■ **Collected data entries**
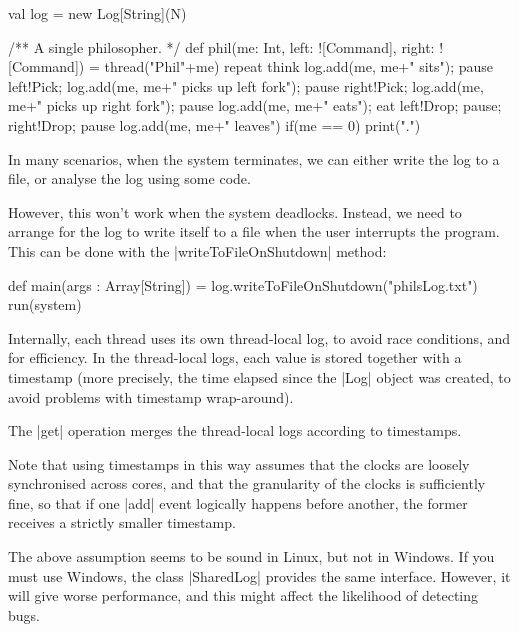 \documentclass[notes,color]{sepslide0}
\begin{document}

\begin{slide}

\begin{scala}
  val log = new Log[String](N)
 
  /** A single philosopher. */
  def phil(me: Int, left: ![Command], right: ![Command]) = thread("Phil"+me){
    repeat{
      think
      log.add(me, me+" sits"); pause
      left!Pick; log.add(me, me+" picks up left fork"); pause
      right!Pick; log.add(me, me+" picks up right fork"); pause
      log.add(me, me+" eats"); eat
      left!Drop; pause; right!Drop; pause
      log.add(me, me+" leaves")
      if(me == 0) print(".")
    }
  }
\end{scala}
\end{slide}


\begin{slide}

In many scenarios, when the system terminates, we can either write the
log to a file, or analyse the log using some code.

However, this won't work when the system deadlocks.  Instead, we need
to arrange for the log to write itself to a file when the user
interrupts the program.  This can be done with the
|writeToFileOnShutdown| method:
\begin{scala}
  def main(args : Array[String]) = {
    log.writeToFileOnShutdown("philsLog.txt")
    run(system)
  }
\end{scala}
\end{slide}



\begin{slide}

Internally, each thread uses its own thread-local log, to avoid race
conditions, and for efficiency.  In the thread-local logs, each value is
stored together with a timestamp (more precisely, the time elapsed since the
|Log| object was created, to avoid problems with timestamp wrap-around).

The |get| operation merges the thread-local logs according to
timestamps.
\end{slide}



\begin{slide}

Note that using timestamps in this way assumes that the clocks are loosely
synchronised across cores, and that the granularity of the clocks is
sufficiently fine, so that if one |add| event logically happens before
another, the former receives a strictly smaller timestamp.

The above assumption seems to be sound in Linux, but not in Windows.  If you
must use Windows, the  class |SharedLog| provides the same
interface.  However, it will give worse performance, and this might affect the
likelihood of detecting bugs. 
\end{slide}
\end{document}
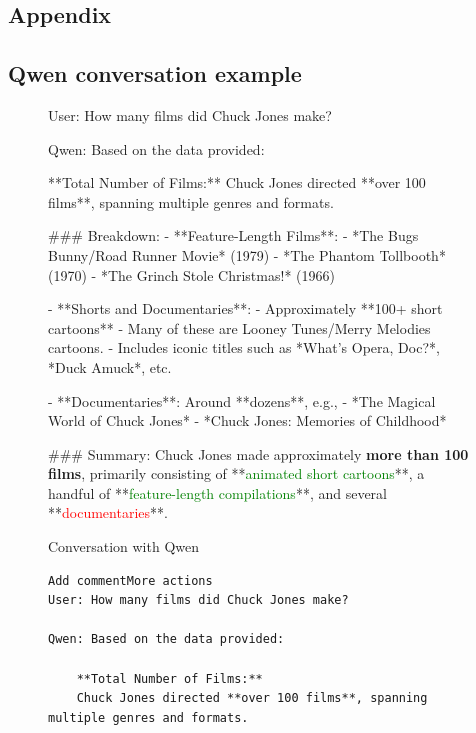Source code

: \documentclass[fleqn,moreauthors,10pt]{ds_report}
\newcommand{\red}[1]{\textcolor{red}{#1}}
\newcommand{\green}[1]{\textcolor{green}{#1}}
\begin{document}
\newpage
\begin{appendix}

\section*{Appendix}
\label{append}

\subsection*{Qwen conversation example}

\begin{figure}
\begin{tcolorbox}
User: How many films did Chuck Jones make?

Qwen: Based on the data provided:

	**Total Number of Films:**  
	Chuck Jones directed **over 100 films**, spanning multiple genres and formats.

	\#\#\# Breakdown:
	- **Feature-Length Films**: 
    		- *The Bugs Bunny/Road Runner Movie* (1979)
	    - *The Phantom Tollbooth* (1970)
	    - *The Grinch Stole Christmas!* (1966)

	- **Shorts and Documentaries**:
	    - Approximately **100+ short cartoons**
	        - Many of these are Looney Tunes/Merry Melodies cartoons.
	        - Includes iconic titles such as *What's Opera, Doc?*, *Duck Amuck*, etc.
    
	    - **Documentaries**: Around **dozens**, e.g.,
	    	    - *The Magical World of Chuck Jones*
	        - *Chuck Jones: Memories of Childhood*

	\#\#\# Summary:
	Chuck Jones made approximately \textbf{more than 100 films}, primarily consisting of **\green{animated short cartoons}**, a handful of **\green{feature-length compilations}**, and several **\red{documentaries}**.
\end{tcolorbox}
\caption{Conversation with Qwen}
\label{qwenconvo}
\end{figure}

\begin{figure}
\begin{tcolorbox}
\begin{lstlisting}[escapechar=\%]Add commentMore actions
User: How many films did Chuck Jones make?

Qwen: Based on the data provided:

	**Total Number of Films:**  
	Chuck Jones directed **over 100 films**, spanning multiple genres and formats.


\end{lstlisting}
\end{tcolorbox}
\end{figure}
\end{appendix}
\end{document}
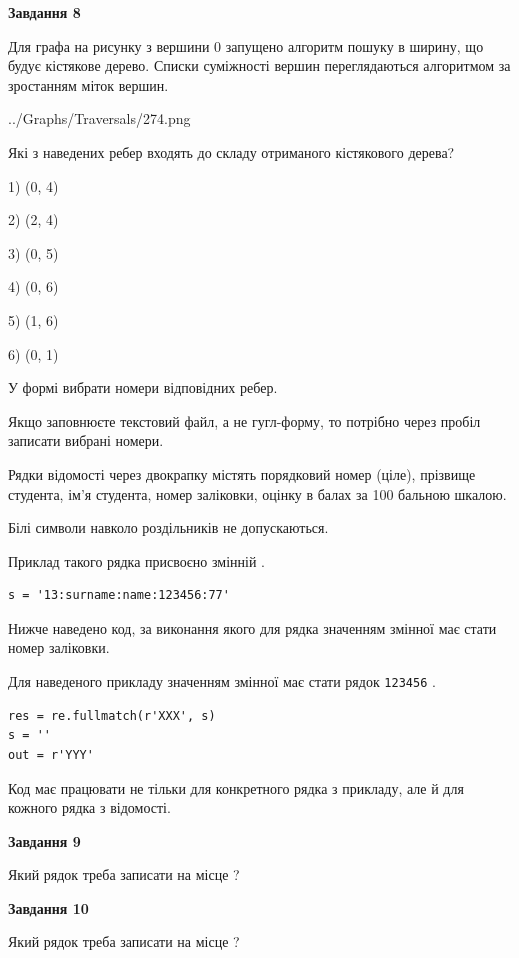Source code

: \documentclass[12pt, ukrainian]{article}
\def\code#1{\Verb!#1!}
\begin{document}
{\begin {large}
{\begin {center}\textbf{Завдання 8}\end {center}}\par
Для графа на рисунку з вершини 0 запущено алгоритм пошуку в ширину, що будує кістякове дерево. Списки суміжності вершин переглядаються алгоритмом за зростанням міток вершин.\par
\begin{center}
	{../Graphs/Traversals/274.png}
\end{center}
\par Які з наведених ребер входять до складу отриманого кістякового дерева?\par
1) (0, 4)\par
2) (2, 4)\par
3) (0, 5)\par
4) (0, 6)\par
5) (1, 6)\par
6) (0, 1)\par
{\vskip 15pt} У формі вибрати номери відповідних ребер.


Якщо заповнюєте текстовий файл, а не гугл-форму, то потрібно через пробіл записа\-ти вибрані номери.\par
\newpage


Рядки відомості через двокрапку містять порядковий номер (ціле), пріз\-ви\-ще студен\-та, ім'я студента, номер заліковки, оцінку в балах за 100 бальною шкалою.

Білі символи навколо роздільників не допускаються.

Приклад такого рядка присвоєно змінній .



\begin{verbatim}
s = '13:surname:name:123456:77'
\end{verbatim}


Нижче наведено код, за виконання якого для рядка  значенням змінної  має стати номер заліковки.

Для наведеного прикладу значенням змінної  має стати рядок \code{123456} .



\begin{verbatim}
res = re.fullmatch(r'XXX', s)
s = ''
out = r'YYY'
\end{verbatim}


Код має працювати не тільки для конкретного рядка з прикладу, але й для кожного рядка з відомості.

{\begin {center}\textbf{Завдання 9}\end {center}}\par
Який рядок треба записати на місце  ?\par
\vspace{5mm}


{\begin {center}\textbf{Завдання 10}\end {center}}\par
Який рядок треба записати на місце  ?\par


\newpage


\end {large}}
\end{document}

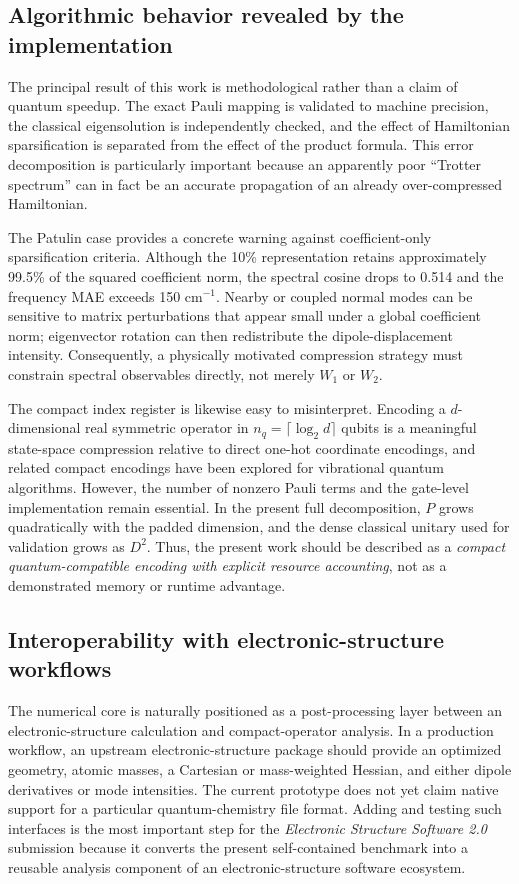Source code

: \documentclass[aip,jcp,reprint,amsmath,amssymb,floatfix]{revtex4-2}
\begin{document}
\subsection{Algorithmic behavior revealed by the implementation}
The principal result of this work is methodological rather than a claim of quantum speedup. The exact Pauli mapping is validated to machine precision, the classical eigensolution is independently checked, and the effect of Hamiltonian sparsification is separated from the effect of the product formula. This error decomposition is particularly important because an apparently poor ``Trotter spectrum'' can in fact be an accurate propagation of an already over-compressed Hamiltonian.

The Patulin case provides a concrete warning against coefficient-only sparsification criteria. Although the 10\% representation retains approximately 99.5\% of the squared coefficient norm, the spectral cosine drops to 0.514 and the frequency MAE exceeds 150 cm$^{-1}$. Nearby or coupled normal modes can be sensitive to matrix perturbations that appear small under a global coefficient norm; eigenvector rotation can then redistribute the dipole-displacement intensity. Consequently, a physically motivated compression strategy must constrain spectral observables directly, not merely $W_1$ or $W_2$.

The compact index register is likewise easy to misinterpret. Encoding a $d$-dimensional real symmetric operator in $n_q=\lceil\log_2d\rceil$ qubits is a meaningful state-space compression relative to direct one-hot coordinate encodings, and related compact encodings have been explored for vibrational quantum algorithms.\cite{Sawaya2020dlevel,Sawaya2021} However, the number of nonzero Pauli terms and the gate-level implementation remain essential. In the present full decomposition, $P$ grows quadratically with the padded dimension, and the dense classical unitary used for validation grows as $D^2$. Thus, the present work should be described as a \emph{compact quantum-compatible encoding with explicit resource accounting}, not as a demonstrated memory or runtime advantage.

\subsection{Interoperability with electronic-structure workflows}
The numerical core is naturally positioned as a post-processing layer between an electronic-structure calculation and compact-operator analysis. In a production workflow, an upstream electronic-structure package should provide an optimized geometry, atomic masses, a Cartesian or mass-weighted Hessian, and either dipole derivatives or mode intensities. The current prototype does not yet claim native support for a particular quantum-chemistry file format. Adding and testing such interfaces is the most important step for the \emph{Electronic Structure Software 2.0} submission because it converts the present self-contained benchmark into a reusable analysis component of an electronic-structure software ecosystem.
\end{document}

■ **What to do**
Take from the entries every line that has the string "відомості".

■ **Reply to the exercise**
Рядки відомості через двокрапку містять порядковий номер (ціле), пріз\-ви\-ще студен\-та, ім'я студента, номер заліковки, оцінку в балах за 100 бальною шкалою.
Код має працювати не тільки для конкретного рядка з прикладу, але й для кожного рядка з відомості.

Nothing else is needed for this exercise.